Many troubled eaters believe that they have to struggle alone. They think it’s silly to join a group of folks who’ve yet to figure out how to be normal eaters. ‘How can they help me’, they wonder, ‘if they still have food problems?’ Or they’re embarrassed to share their vulnerabilities about food, weight and body image, fearing to be shamed or not taken seriously. The truth is that if you’re having difficulty improving your eating on your own, a group might be the very thing that gets you unstuck and helps you reach your goals.
All groups are not created equal, however, so when you’re support group shopping, consider this advice.
Do consider the meeting time
Look for a group that meets at a time that’s convenient for you. You might not consider time important, but it is. You don’t want to give yourself any opportunities to say you can’t make group because it interferes with some other aspect of your life like work or family obligations. Think long and hard about whether a group fits well with your schedule.
Do consider the meeting location
Seek a group that’s in a convenient location. Again, you want to avoid any barriers that will prevent you from going to meetings regularly. If you have to travel far out of your way to get to a support group—no matter how great it is when you get there—you’ll be less likely to attend in bad weather or when you’re tired or extremely busy.
Do get recommendations
Check out what members have to say about the group. Ask if you can talk with a few of them to get a sense of what they like and dislike about meetings and how much they’ve been helped. Get a wide sampling and feel free to ask any questions that would help you make the best decision for yourself. Know what your criteria are ahead of time, so you can ask the right questions.

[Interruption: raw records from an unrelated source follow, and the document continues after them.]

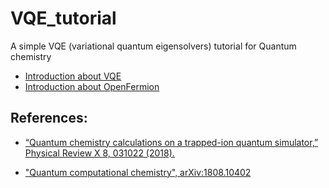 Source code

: # VQE_tutorial
A simple VQE (variational quantum eigensolvers) tutorial for Quantum chemistry

* [Introduction about VQE](https://github.com/QuContractor/VQE_tutorial/blob/master/VQE_tutorial_1.ipynb)
* [Introduction about OpenFermion](https://github.com/QuContractor/VQE_tutorial/blob/master/OpenFermion_tutorial.ipynb)

## References:
* [“Quantum chemistry calculations on a trapped-ion quantum simulator,” Physical Review X 8, 031022 (2018).](http://dx.doi.org/10.1103/PhysRevX.8.031022)

* ["Quantum computational chemistry", arXiv:1808.10402](https://arxiv.org/abs/1808.10402)
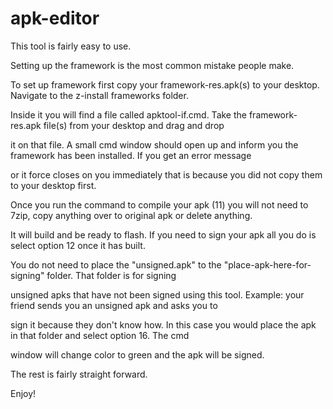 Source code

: # apk-editor

This tool is fairly easy to use.

Setting up the framework is the most common mistake people make.

To set up framework first copy your framework-res.apk(s) to your desktop.  Navigate to the z-install frameworks folder.  

Inside it you will find a file called apktool-if.cmd.  Take the framework-res.apk file(s) from your desktop and drag and drop 

it on that file.  A small cmd window should open up and inform you the framework has been installed.  If you get an error message 

or it force closes on you immediately that is because you did not copy them to your desktop first.

Once you run the command to compile your apk (11) you will not need to 7zip, copy anything over to original apk or delete anything.  

It will build and be ready to flash.  If you need to sign your apk all you do is select option 12 once it has built.  

You do not need to place the "unsigned.apk" to the "place-apk-here-for-signing" folder.   That folder is for signing 

unsigned apks that have not been signed using this tool.  Example: your friend sends you an unsigned apk and asks you to 

sign it because they don't know how.  In this case you would place the apk in that folder and select option 16.  The cmd 

window will change color to green and the apk will be signed.

The rest is fairly straight forward.

Enjoy!
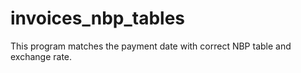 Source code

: # invoices_nbp_tables
This program matches the payment date with correct NBP table and exchange rate.
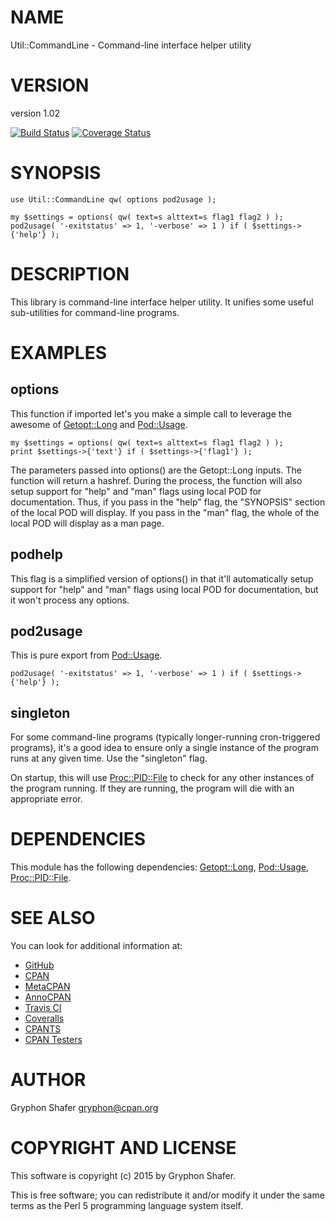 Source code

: # NAME

Util::CommandLine - Command-line interface helper utility

# VERSION

version 1.02

[![Build Status](https://travis-ci.org/gryphonshafer/Util-CommandLine.svg)](https://travis-ci.org/gryphonshafer/Util-CommandLine)
[![Coverage Status](https://coveralls.io/repos/gryphonshafer/Util-CommandLine/badge.png)](https://coveralls.io/r/gryphonshafer/Util-CommandLine)

# SYNOPSIS

    use Util::CommandLine qw( options pod2usage );

    my $settings = options( qw( text=s alttext=s flag1 flag2 ) );
    pod2usage( '-exitstatus' => 1, '-verbose' => 1 ) if ( $settings->{'help'} );

# DESCRIPTION

This library is command-line interface helper utility. It unifies some useful
sub-utilities for command-line programs.

# EXAMPLES

## options

This function if imported let's you make a simple call to leverage the awesome
of [Getopt::Long](https://metacpan.org/pod/Getopt::Long) and [Pod::Usage](https://metacpan.org/pod/Pod::Usage).

    my $settings = options( qw( text=s alttext=s flag1 flag2 ) );
    print $settings->{'text'} if ( $settings->{'flag1'} );

The parameters passed into options() are the Getopt::Long inputs. The function
will return a hashref. During the process, the function will also setup support
for "help" and "man" flags using local POD for documentation. Thus, if you
pass in the "help" flag, the "SYNOPSIS" section of the local POD will display.
If you pass in the "man" flag, the whole of the local POD will display as a
man page.

## podhelp

This flag is a simplified version of options() in that it'll automatically
setup support for "help" and "man" flags using local POD for documentation, but
it won't process any options.

## pod2usage

This is pure export from [Pod::Usage](https://metacpan.org/pod/Pod::Usage).

    pod2usage( '-exitstatus' => 1, '-verbose' => 1 ) if ( $settings->{'help'} );

## singleton

For some command-line programs (typically longer-running cron-triggered
programs), it's a good idea to ensure only a single instance of the program
runs at any given time. Use the "singleton" flag.

On startup, this will use [Proc::PID::File](https://metacpan.org/pod/Proc::PID::File) to check for any other instances of
the program running. If they are running, the program will die with an
appropriate error.

# DEPENDENCIES

This module has the following dependencies: [Getopt::Long](https://metacpan.org/pod/Getopt::Long), [Pod::Usage](https://metacpan.org/pod/Pod::Usage), [Proc::PID::File](https://metacpan.org/pod/Proc::PID::File).

# SEE ALSO

You can look for additional information at:

- [GitHub](https://github.com/gryphonshafer/Util-CommandLine)
- [CPAN](http://search.cpan.org/dist/Util-CommandLine)
- [MetaCPAN](https://metacpan.org/pod/Util::CommandLine)
- [AnnoCPAN](http://annocpan.org/dist/Util-CommandLine)
- [Travis CI](https://travis-ci.org/gryphonshafer/Util-CommandLine)
- [Coveralls](https://coveralls.io/r/gryphonshafer/Util-CommandLine)
- [CPANTS](http://cpants.cpanauthors.org/dist/Util-CommandLine)
- [CPAN Testers](http://www.cpantesters.org/distro/U/Util-CommandLine.html)

# AUTHOR

Gryphon Shafer <gryphon@cpan.org>

# COPYRIGHT AND LICENSE

This software is copyright (c) 2015 by Gryphon Shafer.

This is free software; you can redistribute it and/or modify it under
the same terms as the Perl 5 programming language system itself.
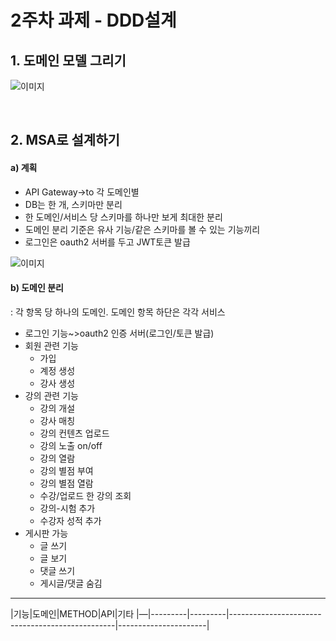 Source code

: # 2주차 과제 - DDD설계

## 1. 도메인 모델 그리기
![이미지](https://aboutyhs1.notion.site/image/https%3A%2F%2Fs3-us-west-2.amazonaws.com%2Fsecure.notion-static.com%2F93b20009-e35f-4b10-9019-15933b3e1ed6%2F%EB%8F%84%EB%A9%94%EC%9D%B8_%EB%8B%A4%EC%9D%B4%EC%96%B4%EA%B7%B8%EB%9E%A8.drawio.png?table=block&id=a007969b-3573-4fe5-824e-e43c6a2fba94&spaceId=2d170995-884c-45e9-8e7b-86359b2e2ef9&width=1400&userId=&cache=v2)

<br/>

## 2. MSA로 설계하기
#### a) 계획
- API Gateway→to 각 도메인별
- DB는 한 개, 스키마만 분리
- 한 도메인/서비스 당 스키마를 하나만 보게 최대한 분리
- 도메인 분리 기준은 유사 기능/같은 스키마를 볼 수 있는 기능끼리 
- 로그인은 oauth2 서버를 두고 JWT토큰 발급

![이미지](https://aboutyhs1.notion.site/image/https%3A%2F%2Fs3-us-west-2.amazonaws.com%2Fsecure.notion-static.com%2Fee7e6e63-803f-4ed8-88fc-a97f1f9c7589%2Fs.drawio.png?table=block&id=d6c82853-290d-491f-a40d-e0ce700a288c&spaceId=2d170995-884c-45e9-8e7b-86359b2e2ef9&width=1120&userId=&cache=v2)

#### b) 도메인 분리
: 각 항목 당 하나의 도메인. 도메인 항목 하단은 각각 서비스

- 로그인 기능~>oauth2 인증 서버(로그인/토큰 발급)
- 회원 관련 기능
    - 가입
    - 계정 생성
    - 강사 생성
- 강의 관련 기능
    - 강의 개설
    - 강사 매칭
    - 강의 컨텐츠 업로드
    - 강의 노출 on/off
    - 강의 열람
    - 강의 별점 부여
    - 강의 별점 열람
    - 수강/업로드 한 강의 조회
    - 강의-시험 추가
    - 수강자 성적 추가
- 게시판 가능
    - 글 쓰기
    - 글 보기
    - 댓글 쓰기
    - 게시글/댓글 숨김

<hr/>
|기능|도메인|METHOD|API|기타
|—|---------|---------|-------------------------------------------------|----------------------|
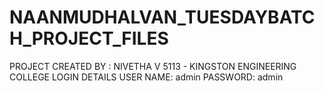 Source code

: # NAANMUDHALVAN_TUESDAYBATCH_PROJECT_FILES
PROJECT CREATED BY : 
             NIVETHA V
             5113 - KINGSTON ENGINEERING COLLEGE
LOGIN DETAILS
USER NAME: admin
PASSWORD: admin
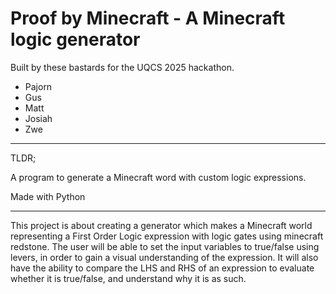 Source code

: 
# Proof by Minecraft - A Minecraft logic generator

Built by these bastards for the UQCS 2025 hackathon. 

- Pajorn
- Gus
- Matt
- Josiah
- Zwe

-----
TLDR; 

A program to generate a Minecraft word with custom logic expressions.

Made with Python 

-----

This project is about creating a generator which makes a Minecraft world representing a First Order Logic expression with logic gates using minecraft redstone. The user will be able to set the input variables to true/false using levers, in order to gain a visual understanding of the expression. It will also have the ability to compare the LHS and RHS of an expression to evaluate whether it is true/false, and understand why it is as such.

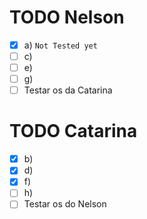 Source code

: # TODO Nelson
- [x] a) `Not Tested yet`
- [ ] c)
- [ ] e)
- [ ] g)
- [ ] Testar os da Catarina

# TODO Catarina
- [X] b)
- [X] d)
- [X] f)
- [ ] h)
- [ ] Testar os do Nelson
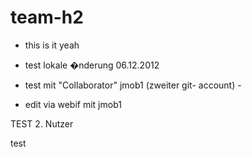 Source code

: ﻿team-h2
=======

* this is it yeah

* test lokale �nderung 06.12.2012

* test mit "Collaborator" jmob1 (zweiter git- account)
                                            - 
* edit via webif mit jmob1

TEST 2. Nutzer

test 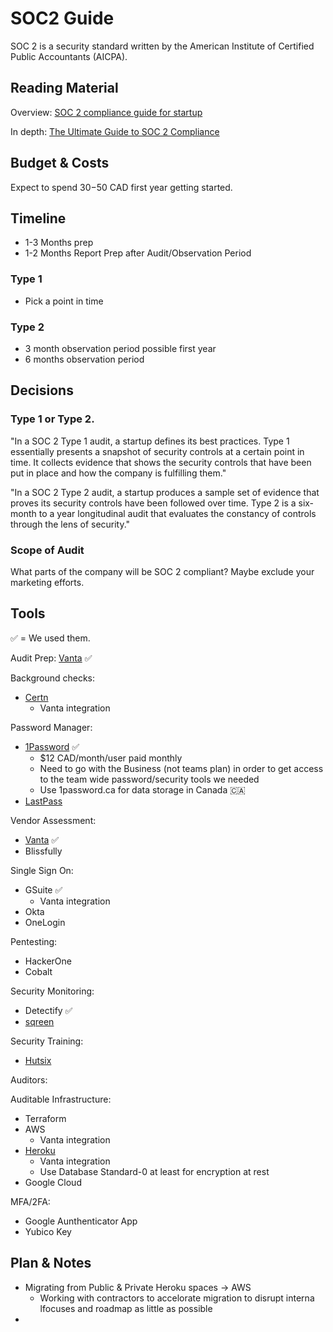 # SOC2 Guide

SOC 2 is a security standard written by the American Institute of Certified Public Accountants (AICPA).

## Reading Material

Overview: [SOC 2 compliance guide for startup](https://blog.sqreen.com/soc-2-compliance-guide-for-startups/?ref=Welcome.AI)

In depth: [The Ultimate Guide to SOC 2 Compliance](https://www.blissfully.com/guides/soc-2-compliance/)

## Budget & Costs

Expect to spend $30-$50 CAD first year getting started.

## Timeline

- 1-3 Months prep
- 1-2 Months Report Prep after Audit/Observation Period

### Type 1
- Pick a point in time

### Type 2
- 3 month observation period possible first year
- 6 months observation period

## Decisions

### Type 1 or Type 2.

"In a SOC 2 Type 1 audit, a startup defines its best practices. Type 1 essentially presents a snapshot of security controls at a certain point in time. It collects evidence that shows the security controls that have been put in place and how the company is fulfilling them."

"In a SOC 2 Type 2 audit, a startup produces a sample set of evidence that proves its security controls have been followed over time. Type 2 is a six-month to a year longitudinal audit that evaluates the constancy of controls through the lens of security."

### Scope of Audit

What parts of the company will be SOC 2 compliant? Maybe exclude your marketing efforts.

## Tools

✅ = We used them.

Audit Prep: [Vanta](https://vanta.com/) ✅

Background checks:
- [Certn](https://certn.co/)
  - Vanta integration

Password Manager:
 - [1Password](https://1password.com/) ✅
   - $12 CAD/month/user paid monthly
   - Need to go with the Business (not teams plan) in order to get access to the team wide password/security tools we needed
   - Use 1password.ca for data storage in Canada 🇨🇦
 - [LastPass](https://1password.com/)

Vendor Assessment:
- [Vanta](https://vanta.com/) ✅
- Blissfully

Single Sign On:
- GSuite ✅
  - Vanta integration
- Okta
- OneLogin

Pentesting:
- HackerOne
- Cobalt

Security Monitoring:
- Detectify ✅
- [sqreen](https://www.sqreen.com/)

Security Training:
- [Hutsix](https://www.hutsix.io/)

Auditors:


Auditable Infrastructure:
- Terraform
- AWS
  - Vanta integration
- [Heroku](https://heroku.com)
  - Vanta integration
  - Use Database Standard-0 at least for encryption at rest
- Google Cloud

MFA/2FA:
- Google Aunthenticator App
- Yubico Key

## Plan & Notes

- Migrating from Public & Private Heroku spaces -> AWS
  - Working with contractors to accelorate migration to disrupt interna lfocuses and roadmap as little as possible
-
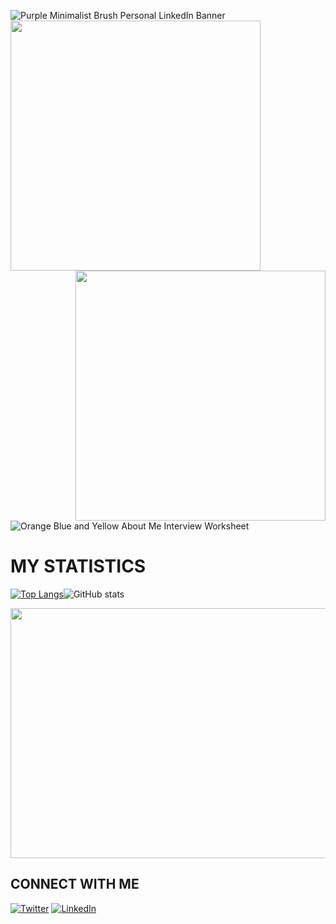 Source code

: ![Purple Minimalist Brush Personal LinkedIn Banner](https://user-images.githubusercontent.com/72257400/147883960-a9234356-e0e4-429a-9c42-86dba6434c1d.gif)
<img align="left" width="400" height="400" src="https://user-images.githubusercontent.com/72257400/147908642-eda7a7e6-be64-4e1f-a95f-22cdd965415b.png"><img align="right" width="400" height="400" src="https://user-images.githubusercontent.com/72257400/147908651-510b7651-2db0-4746-8f96-c194bb452e1d.png">











![Orange Blue and Yellow About Me Interview Worksheet](https://user-images.githubusercontent.com/72257400/147931680-8fd8bbec-54ca-402f-95fc-6be93a9d88f5.gif)


# MY STATISTICS
[![Top Langs](https://github-readme-stats.vercel.app/api/top-langs/?username=yatharthagr7&layout=compact&theme=highcontrast)](https://github.com/anuraghazra/github-readme-stats)![ GitHub stats](https://github-readme-stats.vercel.app/api?username=yatharthagr7&show_icons=true&theme=highcontrast)

<p align="center">
  <img width="800" height="400" src="https://github-readme-streak-stats.herokuapp.com/?user=yatharthagr7&theme=neon-dark">
</p>




## CONNECT WITH ME 
 [![Twitter][1.2]][1]   [![LinkedIn][2.2]][2] 

<!-- Icons -->

[1.2]: https://user-images.githubusercontent.com/72257400/148107526-1fb39ada-64cc-44ba-90ee-20b30f5fa6f0.png
[2.2]: https://user-images.githubusercontent.com/72257400/148107604-158f3e03-d3c4-41a6-ba1f-0901a69e4437.png
[3.2]: https://user-images.githubusercontent.com/72257400/148107850-9a6dc6d6-e9cb-48a6-9e2e-d0bfff1e6ac0.png



<!-- Links to your social media accounts -->

[1]: https://twitter.com/Yathart_ya7
[2]: https://www.linkedin.com/in/yatharth-agarwal-76674b1b8/

<!--![Anurag's GitHub stats](https://github-readme-stats.vercel.app/api?username=anuraghazra&show_icons=true&theme=radical)
**yatharthagr7/yatharthagr7** is a ✨ _special_ ✨ repository because its `README.md` (this file) appears on your GitHub profile.

Here are some ideas to get you started:

- 🔭 I’m currently working on ...
- 🌱 I’m currently learning ...
- 👯 I’m looking to collaborate on ...
- 🤔 I’m looking for help with ...
- 💬 Ask me about ...
- 📫 How to reach me: ...
- 😄 Pronouns: ...
- ⚡ Fun fact: ...
-->
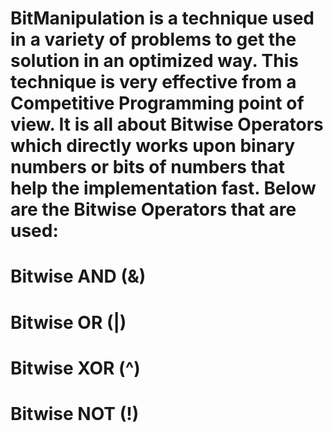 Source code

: # BitManipulation is a technique used in a variety of problems to get the solution in an optimized way. This technique is very effective from a Competitive Programming point of view. It is all about Bitwise Operators which directly works upon binary numbers or bits of numbers that help the implementation fast. Below are the Bitwise Operators that are used:

# Bitwise AND (&)

# Bitwise OR (|)

# Bitwise XOR (^)

# Bitwise NOT (!)

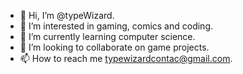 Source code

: - 👋 Hi, I’m @typeWizard.
- 👀 I’m interested in gaming, comics and coding.
- 🌱 I’m currently learning computer science.
- 💞️ I’m looking to collaborate on game projects.
- 📫 How to reach me typewizardcontac@gmail.com.

<!---
typeWizard/typeWizard is a ✨ special ✨ repository because its `README.md` (this file) appears on your GitHub profile.
You can click the Preview link to take a look at your changes.
--->
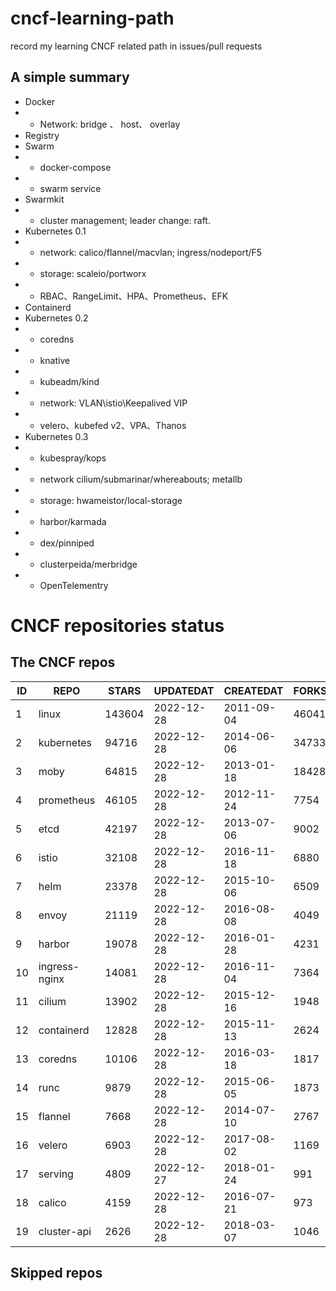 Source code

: # cncf-learning-path
record my learning CNCF related path in issues/pull requests

## A simple summary
- Docker
- - Network: bridge 、 host、 overlay
- Registry
- Swarm
- - docker-compose
- - swarm service
- Swarmkit
- - cluster management; leader change: raft.
- Kubernetes 0.1
- - network: calico/flannel/macvlan; ingress/nodeport/F5
- - storage: scaleio/portworx
- - RBAC、RangeLimit、HPA、Prometheus、EFK
- Containerd
- Kubernetes 0.2
- - coredns
- - knative
- - kubeadm/kind
- - network: VLAN\istio\Keepalived VIP
- - velero、kubefed v2、VPA、Thanos
- Kubernetes 0.3
- - kubespray/kops
- - network cilium/submarinar/whereabouts; metallb
- - storage: hwameistor/local-storage
- - harbor/karmada
- - dex/pinniped
- - clusterpeida/merbridge
- - OpenTelementry

# CNCF repositories status
<!--START_SECTION:github_repos-->
## The CNCF repos
| ID |     REPO      | STARS  | UPDATEDAT  | CREATEDAT  | FORKSCOUNT |
|----|---------------|--------|------------|------------|------------|
|  1 | linux         | 143604 | 2022-12-28 | 2011-09-04 |      46041 |
|  2 | kubernetes    |  94716 | 2022-12-28 | 2014-06-06 |      34733 |
|  3 | moby          |  64815 | 2022-12-28 | 2013-01-18 |      18428 |
|  4 | prometheus    |  46105 | 2022-12-28 | 2012-11-24 |       7754 |
|  5 | etcd          |  42197 | 2022-12-28 | 2013-07-06 |       9002 |
|  6 | istio         |  32108 | 2022-12-28 | 2016-11-18 |       6880 |
|  7 | helm          |  23378 | 2022-12-28 | 2015-10-06 |       6509 |
|  8 | envoy         |  21119 | 2022-12-28 | 2016-08-08 |       4049 |
|  9 | harbor        |  19078 | 2022-12-28 | 2016-01-28 |       4231 |
| 10 | ingress-nginx |  14081 | 2022-12-28 | 2016-11-04 |       7364 |
| 11 | cilium        |  13902 | 2022-12-28 | 2015-12-16 |       1948 |
| 12 | containerd    |  12828 | 2022-12-28 | 2015-11-13 |       2624 |
| 13 | coredns       |  10106 | 2022-12-28 | 2016-03-18 |       1817 |
| 14 | runc          |   9879 | 2022-12-28 | 2015-06-05 |       1873 |
| 15 | flannel       |   7668 | 2022-12-28 | 2014-07-10 |       2767 |
| 16 | velero        |   6903 | 2022-12-28 | 2017-08-02 |       1169 |
| 17 | serving       |   4809 | 2022-12-27 | 2018-01-24 |        991 |
| 18 | calico        |   4159 | 2022-12-28 | 2016-07-21 |        973 |
| 19 | cluster-api   |   2626 | 2022-12-28 | 2018-03-07 |       1046 |



## Skipped repos
<!--END_SECTION:github_repos-->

Do have realistic expectations
Expect that it will take a bit of time to feel comfortable in the group. If you join assuming that people are going to be your instant best buds, you’ll probably be disappointed. Recognize that it may take awhile for members to accept you as the new kid on the block, especially if they’ve been meeting for a long time. Be patient getting to know them and having them get to know you.
Do check out the group leader
Look for a group which has a leader and learn about her or his credentials beforehand. Having lost weight is not a great criteria for leadership. Look for someone who has excellent interpersonal and group skills, understands the psychology of eating and weight loss, and recognizes that what worked for her or him might not work for other people. Inquire about a leader’s background, training, education, and years of experience running similar groups.
Do assess the group’s focus
Select a group that focuses on empowering, not shaming you. Ask if you can sit in on a meeting to get a feel for it and be sure to read the rules or guidelines of the group if there are any. Pay attention to how members talk to each other and how the group is run. Ask yourself, ‘Would I feel comfortable talking about my food, weight or body image problems here?’
Do seek a good fit
Recognize that merely attending a group isn’t going to change your eating, but that the work you do in it will make the difference. If you’re shy, take this into account and consider how much you’ll be willing to share. If you always like to be center stage and have an audience, realize that this dynamic is frowned on in well run groups. Make sure you’re up for the challenge of stretching yourself.
Do look for depth and avoid superficiality
Seek a psycho-educational group which will both give you support and teach you new skills. Understanding the psychological underpinnings of your eating will teach you how to sustain motivation, why you make the food choices you do, how to manage your emotions without heading for the fridge, and ways to manage life problems which are standing in the way of your becoming a normal eater.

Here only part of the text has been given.